Which lines below contain "easier"? Copy every one of them.
[Start of Attachment]
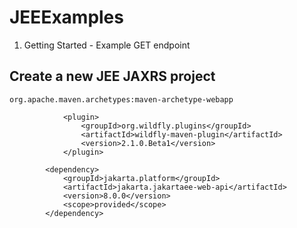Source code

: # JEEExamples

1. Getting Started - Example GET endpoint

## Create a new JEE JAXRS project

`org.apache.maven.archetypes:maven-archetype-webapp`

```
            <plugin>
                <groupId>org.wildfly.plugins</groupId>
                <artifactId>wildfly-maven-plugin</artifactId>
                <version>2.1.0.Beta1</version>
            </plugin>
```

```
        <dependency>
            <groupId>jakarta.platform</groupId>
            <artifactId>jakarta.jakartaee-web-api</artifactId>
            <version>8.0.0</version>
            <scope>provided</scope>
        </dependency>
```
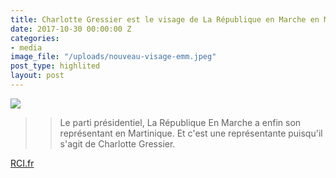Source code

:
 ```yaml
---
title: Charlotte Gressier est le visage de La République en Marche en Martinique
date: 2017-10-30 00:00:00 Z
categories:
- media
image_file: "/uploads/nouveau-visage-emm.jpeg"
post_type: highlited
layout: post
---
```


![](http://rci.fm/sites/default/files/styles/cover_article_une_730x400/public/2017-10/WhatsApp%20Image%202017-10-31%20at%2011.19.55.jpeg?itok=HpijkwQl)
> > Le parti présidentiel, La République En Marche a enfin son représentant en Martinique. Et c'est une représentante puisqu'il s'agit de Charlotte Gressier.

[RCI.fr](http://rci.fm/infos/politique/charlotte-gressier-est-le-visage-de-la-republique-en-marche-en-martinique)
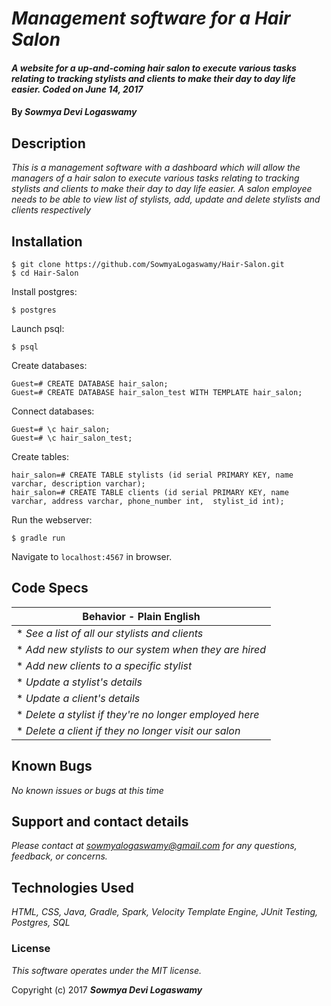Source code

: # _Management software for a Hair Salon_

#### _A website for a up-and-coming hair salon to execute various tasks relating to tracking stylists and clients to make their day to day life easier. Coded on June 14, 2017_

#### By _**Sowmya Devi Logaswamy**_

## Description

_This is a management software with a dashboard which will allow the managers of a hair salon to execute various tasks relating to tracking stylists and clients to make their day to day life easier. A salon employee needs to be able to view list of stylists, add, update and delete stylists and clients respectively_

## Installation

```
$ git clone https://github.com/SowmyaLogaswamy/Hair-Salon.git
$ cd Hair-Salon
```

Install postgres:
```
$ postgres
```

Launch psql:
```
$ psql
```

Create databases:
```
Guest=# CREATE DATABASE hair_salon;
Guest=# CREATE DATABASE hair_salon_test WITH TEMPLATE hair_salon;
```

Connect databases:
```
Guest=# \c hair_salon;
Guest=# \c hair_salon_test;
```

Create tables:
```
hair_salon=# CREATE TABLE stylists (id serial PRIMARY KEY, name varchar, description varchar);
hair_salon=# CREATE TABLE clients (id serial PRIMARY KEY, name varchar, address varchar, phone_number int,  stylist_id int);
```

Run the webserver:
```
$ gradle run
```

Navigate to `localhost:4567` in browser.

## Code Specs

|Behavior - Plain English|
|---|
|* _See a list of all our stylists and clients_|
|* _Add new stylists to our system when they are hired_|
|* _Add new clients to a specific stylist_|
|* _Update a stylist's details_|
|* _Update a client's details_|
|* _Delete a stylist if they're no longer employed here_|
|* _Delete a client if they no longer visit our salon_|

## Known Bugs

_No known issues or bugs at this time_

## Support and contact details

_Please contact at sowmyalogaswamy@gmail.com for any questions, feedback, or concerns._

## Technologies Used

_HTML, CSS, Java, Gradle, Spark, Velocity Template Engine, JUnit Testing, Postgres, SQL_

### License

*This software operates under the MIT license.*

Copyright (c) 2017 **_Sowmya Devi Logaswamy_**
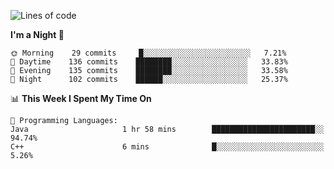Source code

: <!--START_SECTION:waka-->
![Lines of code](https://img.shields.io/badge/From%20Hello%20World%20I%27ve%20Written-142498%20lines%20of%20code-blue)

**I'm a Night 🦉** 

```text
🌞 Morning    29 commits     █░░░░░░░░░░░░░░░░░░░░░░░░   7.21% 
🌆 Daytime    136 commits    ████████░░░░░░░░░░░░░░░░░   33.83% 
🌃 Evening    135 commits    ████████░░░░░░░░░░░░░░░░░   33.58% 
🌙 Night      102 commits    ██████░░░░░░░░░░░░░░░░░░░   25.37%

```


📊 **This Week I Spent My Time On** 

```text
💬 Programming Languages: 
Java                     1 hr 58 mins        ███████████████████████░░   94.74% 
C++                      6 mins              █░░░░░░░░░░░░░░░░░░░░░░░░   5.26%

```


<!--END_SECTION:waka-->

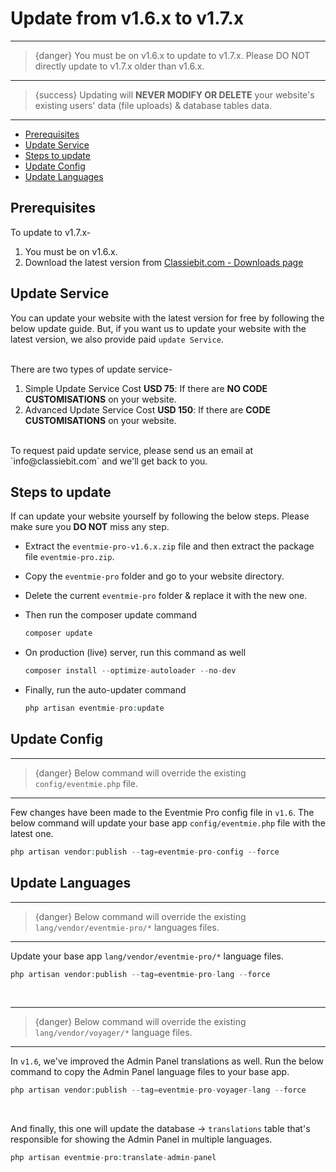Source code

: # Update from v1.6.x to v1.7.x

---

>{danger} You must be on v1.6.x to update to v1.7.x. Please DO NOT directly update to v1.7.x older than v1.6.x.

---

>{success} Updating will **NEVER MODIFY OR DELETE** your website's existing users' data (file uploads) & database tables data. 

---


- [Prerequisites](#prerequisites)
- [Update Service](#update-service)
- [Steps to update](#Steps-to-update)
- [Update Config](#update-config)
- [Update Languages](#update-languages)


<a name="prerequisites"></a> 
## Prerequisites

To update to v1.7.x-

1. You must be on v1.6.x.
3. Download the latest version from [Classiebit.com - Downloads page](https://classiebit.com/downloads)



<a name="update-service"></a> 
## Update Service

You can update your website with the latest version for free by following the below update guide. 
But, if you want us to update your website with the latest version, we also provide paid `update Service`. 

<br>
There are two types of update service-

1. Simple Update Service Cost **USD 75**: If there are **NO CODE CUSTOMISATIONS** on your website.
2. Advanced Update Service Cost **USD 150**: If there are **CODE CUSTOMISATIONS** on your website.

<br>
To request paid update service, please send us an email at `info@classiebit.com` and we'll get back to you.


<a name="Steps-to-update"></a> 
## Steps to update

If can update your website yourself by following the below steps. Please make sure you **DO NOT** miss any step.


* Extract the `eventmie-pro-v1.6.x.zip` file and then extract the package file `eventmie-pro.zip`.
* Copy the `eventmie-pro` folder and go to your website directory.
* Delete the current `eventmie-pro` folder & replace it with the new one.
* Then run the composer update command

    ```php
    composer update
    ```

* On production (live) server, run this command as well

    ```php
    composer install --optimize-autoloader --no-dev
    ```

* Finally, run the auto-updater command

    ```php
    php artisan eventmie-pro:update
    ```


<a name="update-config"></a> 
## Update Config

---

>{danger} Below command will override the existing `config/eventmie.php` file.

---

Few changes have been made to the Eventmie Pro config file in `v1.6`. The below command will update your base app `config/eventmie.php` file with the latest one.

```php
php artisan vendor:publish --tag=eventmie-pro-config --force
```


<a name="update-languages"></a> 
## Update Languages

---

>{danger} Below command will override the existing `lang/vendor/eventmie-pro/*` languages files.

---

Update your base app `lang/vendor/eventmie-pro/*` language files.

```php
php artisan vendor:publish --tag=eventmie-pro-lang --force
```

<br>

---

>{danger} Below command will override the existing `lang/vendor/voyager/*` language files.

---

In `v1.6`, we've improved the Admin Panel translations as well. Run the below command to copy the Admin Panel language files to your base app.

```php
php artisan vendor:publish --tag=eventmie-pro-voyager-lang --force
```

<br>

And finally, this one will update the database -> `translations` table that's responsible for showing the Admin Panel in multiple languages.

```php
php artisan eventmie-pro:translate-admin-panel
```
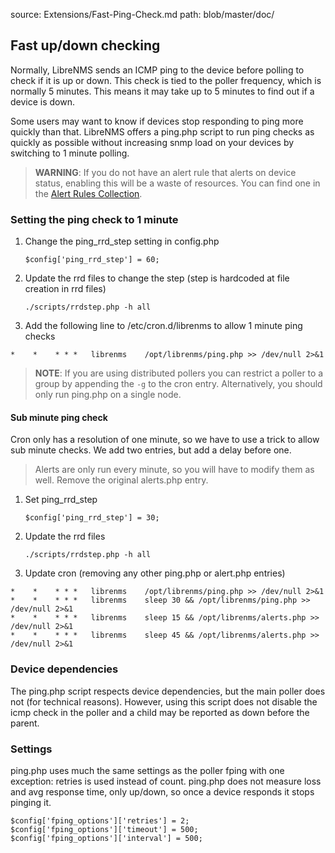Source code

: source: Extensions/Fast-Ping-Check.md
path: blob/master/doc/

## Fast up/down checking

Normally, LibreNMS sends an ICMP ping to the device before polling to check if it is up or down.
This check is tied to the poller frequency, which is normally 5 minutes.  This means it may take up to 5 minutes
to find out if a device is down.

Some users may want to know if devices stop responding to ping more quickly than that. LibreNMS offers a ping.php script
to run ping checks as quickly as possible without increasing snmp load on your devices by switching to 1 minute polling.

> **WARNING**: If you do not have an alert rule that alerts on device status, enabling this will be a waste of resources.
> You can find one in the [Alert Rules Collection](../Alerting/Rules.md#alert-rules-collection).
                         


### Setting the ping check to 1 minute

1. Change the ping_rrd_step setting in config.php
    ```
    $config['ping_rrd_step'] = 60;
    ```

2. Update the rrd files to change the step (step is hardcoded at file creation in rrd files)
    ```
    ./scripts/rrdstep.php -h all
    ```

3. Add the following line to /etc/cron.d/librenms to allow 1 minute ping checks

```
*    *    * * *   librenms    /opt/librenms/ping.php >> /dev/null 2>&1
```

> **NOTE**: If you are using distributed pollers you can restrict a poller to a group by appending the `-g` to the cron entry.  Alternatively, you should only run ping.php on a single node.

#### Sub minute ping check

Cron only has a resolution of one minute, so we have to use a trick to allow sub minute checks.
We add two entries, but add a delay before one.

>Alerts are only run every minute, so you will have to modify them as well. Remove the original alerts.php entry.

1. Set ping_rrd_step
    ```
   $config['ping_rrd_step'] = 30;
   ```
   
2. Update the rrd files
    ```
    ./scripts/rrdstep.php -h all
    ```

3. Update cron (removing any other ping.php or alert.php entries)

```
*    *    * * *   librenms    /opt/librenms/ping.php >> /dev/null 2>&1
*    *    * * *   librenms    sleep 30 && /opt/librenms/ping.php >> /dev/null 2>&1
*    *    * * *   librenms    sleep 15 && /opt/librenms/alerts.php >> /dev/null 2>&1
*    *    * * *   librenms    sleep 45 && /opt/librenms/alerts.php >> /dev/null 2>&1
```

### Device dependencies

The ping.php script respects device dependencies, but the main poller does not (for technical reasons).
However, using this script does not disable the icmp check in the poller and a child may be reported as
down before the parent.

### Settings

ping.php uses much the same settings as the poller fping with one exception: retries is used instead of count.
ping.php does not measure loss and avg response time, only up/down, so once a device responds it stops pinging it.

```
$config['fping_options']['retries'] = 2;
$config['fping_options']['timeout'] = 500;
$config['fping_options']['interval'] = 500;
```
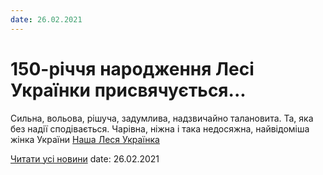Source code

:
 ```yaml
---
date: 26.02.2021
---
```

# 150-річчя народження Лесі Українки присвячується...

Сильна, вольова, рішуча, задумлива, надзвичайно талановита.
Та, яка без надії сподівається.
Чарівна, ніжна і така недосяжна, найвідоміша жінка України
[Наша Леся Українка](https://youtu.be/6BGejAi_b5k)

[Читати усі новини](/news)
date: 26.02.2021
[End of Attachment]
### RESULT FOR THIS EXERCISE
#### _A website for a up-and-coming hair salon to execute various tasks relating to tracking stylists and clients to make their day to day life easier. Coded on June 14, 2017_
_This is a management software with a dashboard which will allow the managers of a hair salon to execute various tasks relating to tracking stylists and clients to make their day to day life easier. A salon employee needs to be able to view list of stylists, add, update and delete stylists and clients respectively_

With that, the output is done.